Create customer personas to discover new insights and reveal fresh perspectives for your marketing! This checklist will help you build a robust customer persona.
When you are building a persona, think about your buyers and their influencers, as you might need personas for both. B2C and B2B personas are different as well. For B2C, personal characteristics of your buyer may matter significantly. For a B2B buyer, personal characteristics may not have as much influence, but other factors such as corporate climate and purchasing power certainly will.
This customer persona checklist will get you thinking like your customer. You may need more on less detail than what is listed here, or there may be industry-specific elements you want to include. Use this as a starting point, include information that is most relevant to your business or product, and add additional information that you may need. Check out my more detailed post about building customer personas.
Demographics
Sources: CRM, web and social analytics, industry or sales information. Focus on the ones that matter most for your business or product.
- Age
- Gender
- Household income
- Home / family situation – Relationship status? Children? Living with parents? Are they a caregiver for aging parents/relatives? Single or multi-family home? Roommates?

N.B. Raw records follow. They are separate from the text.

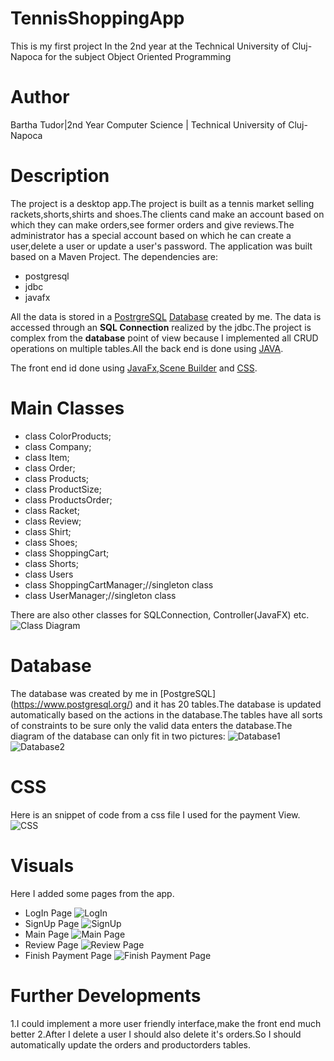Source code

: # TennisShoppingApp
This is my first project In the 2nd year at the Technical University of Cluj-Napoca for the subject Object Oriented Programming
# Author
Bartha Tudor|2nd Year Computer Science | Technical University of Cluj-Napoca
# Description
The project is a desktop app.The project is built as a tennis market selling rackets,shorts,shirts and shoes.The clients cand make an account based on which they can make orders,see former orders and give reviews.The administrator has a special account based on which he can create a user,delete a user or update a user's password.
The application was built based on a Maven Project. The dependencies are:
* postgresql
* jdbc
* javafx

All the data is stored in a [PostrgreSQL](https://www.postgresql.org/) [Database](https://en.wikipedia.org/wiki/Database) created by me.
The data is accessed through an **SQL Connection** realized by the jdbc.The project is complex from the **database** point of view because I implemented all CRUD operations on multiple tables.All the back end is done using [JAVA](https://en.wikipedia.org/wiki/Java_(programming_language)).

The front end id done using [JavaFx](https://openjfx.io/),[Scene Builder](https://gluonhq.com/products/scene-builder/) and [CSS](https://en.wikipedia.org/wiki/CSS).
# Main Classes
* class ColorProducts;
* class Company;
* class Item;
* class Order;
* class Products;
* class ProductSize;
* class ProductsOrder;
* class Racket;
* class Review;
* class Shirt;
* class Shoes;
* class ShoppingCart;
* class Shorts;
* class Users
* class ShoppingCartManager;//singleton class
* class UserManager;//singleton class

There are also other classes for SQLConnection, Controller(JavaFX) etc.
![Class Diagram](https://github.com/bartha26/TennisShoppingApp/blob/main/res/Class-Diagram.png)

# Database
The database was created by me in [PostgreSQL] (https://www.postgresql.org/) and it has 20 tables.The database is updated automatically based on the actions in the database.The tables have all sorts of constraints to be sure only the valid data enters the database.The diagram of the database can only fit in two pictures:
![Database1](https://github.com/bartha26/TennisShoppingApp/blob/main/res/Database1.png)
![Database2](https://github.com/bartha26/TennisShoppingApp/blob/main/res/Database2.png)

# CSS
Here is an snippet of code from a css file I used for the payment View.
![CSS](https://github.com/bartha26/TennisShoppingApp/blob/main/res/CSS.png)

# Visuals
Here I added some pages from the app.
* LogIn Page
  ![LogIn](https://github.com/bartha26/TennisShoppingApp/blob/main/res/Welcome-Page.png)
* SignUp Page
  ![SignUp](https://github.com/bartha26/TennisShoppingApp/blob/main/res/SignUp-Page.png)
* Main Page
  ![Main Page](https://github.com/bartha26/TennisShoppingApp/blob/main/res/Main-Page.png)
* Review Page
  ![Review Page](https://github.com/bartha26/TennisShoppingApp/blob/main/res/Review-Page.png)
* Finish Payment Page
  ![Finish Payment Page](https://github.com/bartha26/TennisShoppingApp/blob/main/res/Finish-Payment.png)

# Further Developments
1.I could implement a more user friendly interface,make the front end much better
2.After I delete a user I should also delete it's orders.So I should automatically update the orders and productorders tables.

Pets?
- Personal factors, like health conditions, education level, access to transportation, food security, and so forth as might be relevant
- Professional factors, like job title, years of experience, industry, specialization, decision-making, and others that may be relevant
Social / Behavioral Insights
Sources: Customer surveys and research, generational research, other sociological or industry specific research, sales insights and
- Interests – hobbies, day-to-day activities
- Belief systems – religious, political, or philosophical, causes they care about
- Lifestyle factors – urban or rural, work in an office or at home, typical modes of transportation, exercise and eating habits, etc.
- Who are the primary influencers in their lives? Or, who is most likely to influence this purchase decision?
- What and how do they consume media?
- How do they conduct research for a new purchase?
- Are they researching the purchase of this product, and where/how?
- How long is the purchase cycle for this product?
- Who is ultimately making the purchase (i.e. this person directly or someone else) and how much influence does this person have on that decision?
Problem / Solution
Sources: Customer data from your CRM or first-hand research (surveys, focus groups, etc.). Industry data and research.
- What is the problem the customer is facing?
- Do they realize this is a problem? (this is a completely valid question – people often accept the status quo because they do not realize there is another way).
- Are they aware that solutions exist?
- What solutions have they tried? What has worked or not worked?
- How is your solution the best for this customer?
- What will your solution allow the customer to do that they can not do now?